Helping children learn to cite photos and resources from the web is but one aspect of digital citizenship. A less easy topic, but perhaps more important because of that, is actively modeling digital safety and privacy. Recent attack vectors have left educators reeling from massive data breaches due to ignorance and a lack of consistent procedures for safeguarding sensitive data.
“This is one of the most dangerous email phishing scams we’ve seen in a long time. It can result in the large-scale theft of sensitive data that criminals can use to commit various crimes, including filing fraudulent tax returns. We need everyone’s help to turn the tide against this scheme.’’
– IRS Commissioner John Koskinen (2/7/2017) (Source #1 | Source #2)
Recent attacks employing this approach against Texas school districts include those at:
School districts are convenient targets because of the following reasons:
- Data availability (including students who may not yet enter the workforce, so their identities can be stolen).
- School districts often lack the funding to pay for sophisticated systems to defend against attacks, as well as the people to pay for them. In fact, regional service centers may lack adequate funding and staffing as well.
- End users are untrained as to how to best protect against social engineering, phishing, and other types of attacks since it’s not their job to learn data encryption.
To address the final bullet, some actions educators can take to minimize risks are given below.
#1 – Avoid Phishing Attacks
Phishing, which has grown by 33 percent over the last year, involves fooling someone into providing their login credentials and/or confidential data.
Recommendation: Do not provide your login credentials to anyone and NEVER send unencrypted confidential data via the Internet. Encrypt data first and then pick up the phone to speak to the other person FIRST. This is true even if you know the other person well (Source: New Gmail Phishing Attack). It cannot hurt to ask the other person first why they need access to this sensitive data. At the very least, you must exchange the encryption password.
#2 – Secure Confidential Data
Just as hackers employ encryption to deny access to data on an ransomware-infected machine, so can educators and students learn to use encryption to prevent unauthorized access to data. Popular data encryption tools are available that enable educators, regardless of device, to secure their data from prying eyes. And in the likely event that data is stolen or accessed, the thieves will be unable to do anything with the encrypted data.
Recommendation: Establish procedures for handling sensitive data in your classroom and/or office. Ensure that data containing personally identifiable information (PII), as well as usernames/passwords to popular services, is encrypted. You can use a text file to put all your usernames and passwords into; just make sure it is encrypted. Use Secure Space Encryptor (SSE) on Mac, Windows, iOS and Android devices. Chromebook users should rely on FileLock.org, a browser-based solution.

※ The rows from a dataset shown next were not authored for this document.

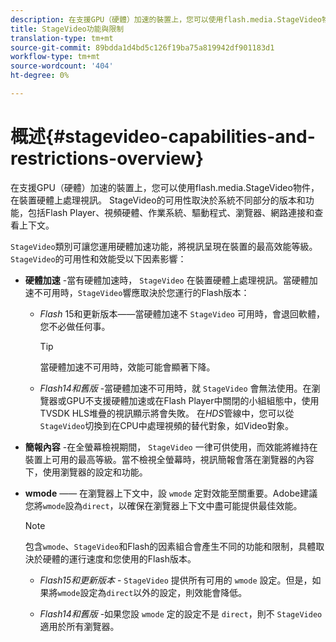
 ```yaml
---
description: 在支援GPU（硬體）加速的裝置上，您可以使用flash.media.StageVideo物件，在裝置硬體上處理視訊。 StageVideo的可用性取決於系統不同部分的版本和功能，包括Flash Player、視頻硬體、作業系統、驅動程式、瀏覽器、網路連接和查看上下文。
title: StageVideo功能與限制
translation-type: tm+mt
source-git-commit: 89bdda1d4bd5c126f19ba75a819942df901183d1
workflow-type: tm+mt
source-wordcount: '404'
ht-degree: 0%

---
```



# 概述{#stagevideo-capabilities-and-restrictions-overview}

在支援GPU（硬體）加速的裝置上，您可以使用flash.media.StageVideo物件，在裝置硬體上處理視訊。 StageVideo的可用性取決於系統不同部分的版本和功能，包括Flash Player、視頻硬體、作業系統、驅動程式、瀏覽器、網路連接和查看上下文。

`StageVideo`類別可讓您運用硬體加速功能，將視訊呈現在裝置的最高效能等級。 `StageVideo`的可用性和效能受以下因素影響：

* **硬體加速** -當有硬體加速時， `StageVideo` 在裝置硬體上處理視訊。當硬體加速不可用時，`StageVideo`響應取決於您運行的Flash版本：

   * *Flash* 15和更新版本——當硬體加速不 `StageVideo` 可用時，會退回軟體，您不必做任何事。

      >[!TIP]
      >
      >當硬體加速不可用時，效能可能會顯著下降。

   * *Flash14和舊版* -當硬體加速不可用時，就 `StageVideo` 會無法使用。在瀏覽器或GPU不支援硬體加速或在Flash Player中關閉的小組組態中，使用TVSDK HLS堆疊的視訊顯示將會失敗。 在&#x200B;*HDS*&#x200B;管線中，您可以從`StageVideo`切換到在CPU中處理視頻的替代對象，如Video對象。

* **簡報內容** -在全螢幕檢視期間， `StageVideo` 一律可供使用，而效能將維持在裝置上可用的最高等級。當不檢視全螢幕時，視訊簡報會落在瀏覽器的內容下，使用瀏覽器的設定和功能。

* **wmode**  —— 在瀏覽器上下文中，設 `wmode` 定對效能至關重要。Adobe建議您將`wmode`設為`direct`，以確保在瀏覽器上下文中盡可能提供最佳效能。

   >[!NOTE]
   >
   >包含`wmode`、`StageVideo`和Flash的因素組合會產生不同的功能和限制，具體取決於硬體的運行速度和您使用的Flash版本。

   * *Flash15和更新版本* - `StageVideo` 提供所有可用的 `wmode` 設定。但是，如果將`wmode`設定為`direct`以外的設定，則效能會降低。

   * *Flash14和舊版* -如果您設 `wmode` 定的設定不是 `direct`，則不 `StageVideo` 適用於所有瀏覽器。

#3 – Prevent Access to Data
As schools become data-driven, putting security processes in place becomes an imperative. In fact, if you can walk into an office or classroom and get a username and password for any district information system, that’s a problem. Schools must also keep in mind that students may be one of the people who can leak logins and passwords. It’s all too easy for a student to walk into a classroom, look under their teacher’s keyboard, and get access to the Google Suites for Education or Microsoft O365 username and password.
Recommendation: Secure your passwords using a “password database” (e.g. Keepass, LastPass, 1Password). These are encrypted locations or files that are encrypted. They are also convenient; you need only remember one password to access the encrypted database containing your usernames and passwords. Make sure to log out of open systems on your device, whether it’s a computer or smartphone.
#4 – Heed Warning Signs
“She just went ahead and clicked the malware email,” said the network engineer. “‘Why did you click it?’ I asked her and she said “It look relevant, even if it was in my spam folder.” Most email programs and/or services will provide you with a warning. For example, Google features “Safe Browsing” which throws up a red sign when you encounter phishing attacks. Keep in mind that there’s generally a good reason for something to be in your spam.
#5 – Learn and Share Information
While many are waking up to the importance of digital citizenship, data privacy and security remain nebulous, techie subjects. Explode the myth with access to online curriculum that can coach you and improve your skills. You can read this privacy ebook for educators (free), facilitate professional learning opportunities using Me and My Shadow’s curriculum, as well as conduct a thorough review of how data is managed in your environment.
Finally, make every effort to model for staff and students simple ways that data can be protected. Safeguarding our children’s education remains paramount, but you can’t teach in an unsafe environment. Protect, educate, and model digital safety.
Updated 02/19/2018: Updated to replace browser-based file encryption tool (Minilock) with FileLock.org.